I ask myself the same question. I have a rebellious 12 year old daughter. She has been skipping school and has gotten us in trouble along with herself. We have tried grounding (which is useless) along with all the other "scare tactics" you read about, to no avail.

She has learned through her friends and school. That if I whoop her ass (which is deserved) that she can make a phone call and we are disciplined for disciplining our child. On the other hand we are also disciplined by the courts because we are not making sure she goes to school.

I ask what is the answer? If you have a willful intelligent child who refuses to abide by the rules, what is the answer short of sending her off to foster care? Or having her taken from you because you impose your will on her and it violates said child rearing protical?

They have made it so the child has more rights than the parents. I can fully understand why this woman followed through with her threat. If she didn't then her threats would become hollow and the children would just do as they will anyways.

The article doesn't explain enough detail as to what happen. She could have dropped them off and circled the block in order to scare them. While she rounded the corner the children could have called 911 and started an investigation.

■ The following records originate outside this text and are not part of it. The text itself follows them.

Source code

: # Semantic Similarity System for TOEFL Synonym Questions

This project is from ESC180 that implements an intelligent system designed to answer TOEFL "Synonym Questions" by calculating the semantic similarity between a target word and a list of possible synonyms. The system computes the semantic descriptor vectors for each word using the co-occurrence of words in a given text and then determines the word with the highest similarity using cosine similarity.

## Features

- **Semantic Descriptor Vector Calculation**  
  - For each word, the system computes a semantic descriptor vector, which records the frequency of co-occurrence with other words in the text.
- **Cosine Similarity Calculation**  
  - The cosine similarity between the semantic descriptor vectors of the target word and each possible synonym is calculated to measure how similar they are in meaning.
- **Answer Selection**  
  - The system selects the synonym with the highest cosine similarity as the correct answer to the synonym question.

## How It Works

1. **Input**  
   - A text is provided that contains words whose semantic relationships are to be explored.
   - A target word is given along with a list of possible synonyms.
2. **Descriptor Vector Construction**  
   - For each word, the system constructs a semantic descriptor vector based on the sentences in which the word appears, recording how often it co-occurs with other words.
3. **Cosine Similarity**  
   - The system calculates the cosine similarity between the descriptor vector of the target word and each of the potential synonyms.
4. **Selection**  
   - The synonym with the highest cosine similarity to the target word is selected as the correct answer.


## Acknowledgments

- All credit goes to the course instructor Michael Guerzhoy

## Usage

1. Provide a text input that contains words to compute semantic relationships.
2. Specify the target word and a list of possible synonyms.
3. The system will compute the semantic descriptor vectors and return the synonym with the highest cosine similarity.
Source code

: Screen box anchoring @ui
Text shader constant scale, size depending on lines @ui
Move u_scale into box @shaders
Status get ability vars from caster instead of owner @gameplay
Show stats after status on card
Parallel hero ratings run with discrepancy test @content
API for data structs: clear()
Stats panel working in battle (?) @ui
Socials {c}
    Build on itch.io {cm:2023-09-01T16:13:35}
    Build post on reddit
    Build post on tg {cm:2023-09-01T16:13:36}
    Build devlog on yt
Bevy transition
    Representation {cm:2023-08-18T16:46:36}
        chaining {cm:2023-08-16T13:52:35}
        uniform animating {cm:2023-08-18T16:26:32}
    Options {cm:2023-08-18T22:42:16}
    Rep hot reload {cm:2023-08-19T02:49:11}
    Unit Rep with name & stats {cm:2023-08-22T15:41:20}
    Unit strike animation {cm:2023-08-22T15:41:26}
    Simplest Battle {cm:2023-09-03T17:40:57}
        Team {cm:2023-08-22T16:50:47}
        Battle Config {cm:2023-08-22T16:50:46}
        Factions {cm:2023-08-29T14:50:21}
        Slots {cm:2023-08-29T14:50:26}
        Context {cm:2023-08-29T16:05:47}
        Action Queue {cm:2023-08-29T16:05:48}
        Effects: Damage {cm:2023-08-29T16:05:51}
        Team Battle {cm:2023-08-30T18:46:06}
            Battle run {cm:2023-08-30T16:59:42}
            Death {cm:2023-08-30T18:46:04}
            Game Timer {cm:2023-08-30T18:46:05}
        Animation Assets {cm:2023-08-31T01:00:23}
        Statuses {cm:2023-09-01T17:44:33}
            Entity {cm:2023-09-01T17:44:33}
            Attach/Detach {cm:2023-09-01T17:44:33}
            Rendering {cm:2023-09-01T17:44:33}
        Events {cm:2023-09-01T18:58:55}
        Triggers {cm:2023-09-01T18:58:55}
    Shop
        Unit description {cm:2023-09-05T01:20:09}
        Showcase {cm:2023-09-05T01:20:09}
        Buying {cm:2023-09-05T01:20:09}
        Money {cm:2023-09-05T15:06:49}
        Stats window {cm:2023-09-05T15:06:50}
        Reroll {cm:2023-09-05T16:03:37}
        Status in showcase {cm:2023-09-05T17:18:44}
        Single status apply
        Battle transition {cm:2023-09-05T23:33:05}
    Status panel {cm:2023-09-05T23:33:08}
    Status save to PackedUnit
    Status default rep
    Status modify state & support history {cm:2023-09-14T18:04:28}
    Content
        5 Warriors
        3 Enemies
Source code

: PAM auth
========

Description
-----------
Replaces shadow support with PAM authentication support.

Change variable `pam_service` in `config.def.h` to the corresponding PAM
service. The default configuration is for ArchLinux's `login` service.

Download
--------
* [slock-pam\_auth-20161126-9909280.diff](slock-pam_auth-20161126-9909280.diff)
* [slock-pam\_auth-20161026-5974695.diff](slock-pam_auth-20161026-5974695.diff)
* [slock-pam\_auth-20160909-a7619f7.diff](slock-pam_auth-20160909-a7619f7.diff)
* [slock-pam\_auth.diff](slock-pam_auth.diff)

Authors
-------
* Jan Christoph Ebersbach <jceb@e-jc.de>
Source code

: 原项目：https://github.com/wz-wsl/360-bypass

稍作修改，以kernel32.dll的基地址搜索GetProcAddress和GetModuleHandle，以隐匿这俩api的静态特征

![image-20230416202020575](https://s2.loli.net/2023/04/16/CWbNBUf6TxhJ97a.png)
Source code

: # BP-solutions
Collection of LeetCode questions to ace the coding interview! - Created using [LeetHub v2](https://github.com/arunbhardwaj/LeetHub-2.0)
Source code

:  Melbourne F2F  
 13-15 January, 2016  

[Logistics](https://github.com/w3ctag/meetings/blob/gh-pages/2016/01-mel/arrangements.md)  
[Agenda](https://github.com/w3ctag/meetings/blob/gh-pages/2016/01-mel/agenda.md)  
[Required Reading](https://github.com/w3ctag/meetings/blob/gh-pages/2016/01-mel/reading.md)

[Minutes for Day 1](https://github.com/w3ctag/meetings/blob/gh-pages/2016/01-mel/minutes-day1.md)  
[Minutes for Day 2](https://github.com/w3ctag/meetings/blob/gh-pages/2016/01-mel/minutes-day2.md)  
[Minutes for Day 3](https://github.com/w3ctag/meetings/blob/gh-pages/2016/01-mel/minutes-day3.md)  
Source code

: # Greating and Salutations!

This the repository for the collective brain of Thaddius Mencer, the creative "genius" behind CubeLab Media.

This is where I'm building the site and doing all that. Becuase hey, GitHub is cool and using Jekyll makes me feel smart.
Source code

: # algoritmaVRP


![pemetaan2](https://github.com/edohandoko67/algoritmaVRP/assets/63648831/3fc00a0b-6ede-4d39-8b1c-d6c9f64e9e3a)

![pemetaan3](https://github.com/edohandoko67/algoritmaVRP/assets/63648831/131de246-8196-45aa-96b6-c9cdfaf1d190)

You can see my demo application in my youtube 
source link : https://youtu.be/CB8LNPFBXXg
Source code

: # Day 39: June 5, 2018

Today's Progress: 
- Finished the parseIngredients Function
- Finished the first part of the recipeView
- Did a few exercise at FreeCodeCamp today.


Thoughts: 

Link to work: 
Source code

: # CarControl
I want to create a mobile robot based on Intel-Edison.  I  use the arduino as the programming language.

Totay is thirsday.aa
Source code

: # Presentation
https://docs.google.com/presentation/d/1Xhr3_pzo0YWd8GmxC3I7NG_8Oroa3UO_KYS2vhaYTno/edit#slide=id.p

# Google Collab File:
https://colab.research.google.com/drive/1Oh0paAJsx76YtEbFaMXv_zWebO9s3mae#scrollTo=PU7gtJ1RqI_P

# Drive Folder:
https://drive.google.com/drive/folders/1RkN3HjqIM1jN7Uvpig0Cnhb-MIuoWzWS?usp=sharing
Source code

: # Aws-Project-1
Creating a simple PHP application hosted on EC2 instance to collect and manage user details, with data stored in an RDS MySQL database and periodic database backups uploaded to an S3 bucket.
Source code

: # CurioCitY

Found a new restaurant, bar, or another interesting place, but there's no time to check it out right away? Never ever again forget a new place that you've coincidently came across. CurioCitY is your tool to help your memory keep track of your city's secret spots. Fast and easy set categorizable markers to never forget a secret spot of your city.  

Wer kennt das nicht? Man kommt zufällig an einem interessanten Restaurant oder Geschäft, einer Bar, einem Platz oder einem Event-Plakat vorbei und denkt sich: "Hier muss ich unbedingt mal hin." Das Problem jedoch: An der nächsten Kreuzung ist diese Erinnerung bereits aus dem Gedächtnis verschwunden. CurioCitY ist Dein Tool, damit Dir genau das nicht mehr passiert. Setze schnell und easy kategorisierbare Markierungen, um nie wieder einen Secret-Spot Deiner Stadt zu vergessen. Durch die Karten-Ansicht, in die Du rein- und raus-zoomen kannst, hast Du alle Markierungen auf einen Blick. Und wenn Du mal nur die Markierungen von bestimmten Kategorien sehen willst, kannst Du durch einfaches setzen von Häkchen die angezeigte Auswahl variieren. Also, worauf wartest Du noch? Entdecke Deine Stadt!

I am totally against the whole "it takes a village to raise a child" concept. I have my own beliefs and values that I want to instilled in my children. Whether they accept them or not is on them. I don't need 100 different views and takes on life thrown at them before the age of accountability. It just undermines my beliefs and authority as a parent. Especially when it comes from people who don't have children or any experience, dictating the laws on parental rights.

I guess its easy to vilify this mother without knowing the circumstances or intent leading up to this coarse of action.

I can simpithize with her and her frustration, having tried numerous other tactics to no avail.

I will be curious to follow up with this story, to find out why she did what she did, and the court findings concerning the matter.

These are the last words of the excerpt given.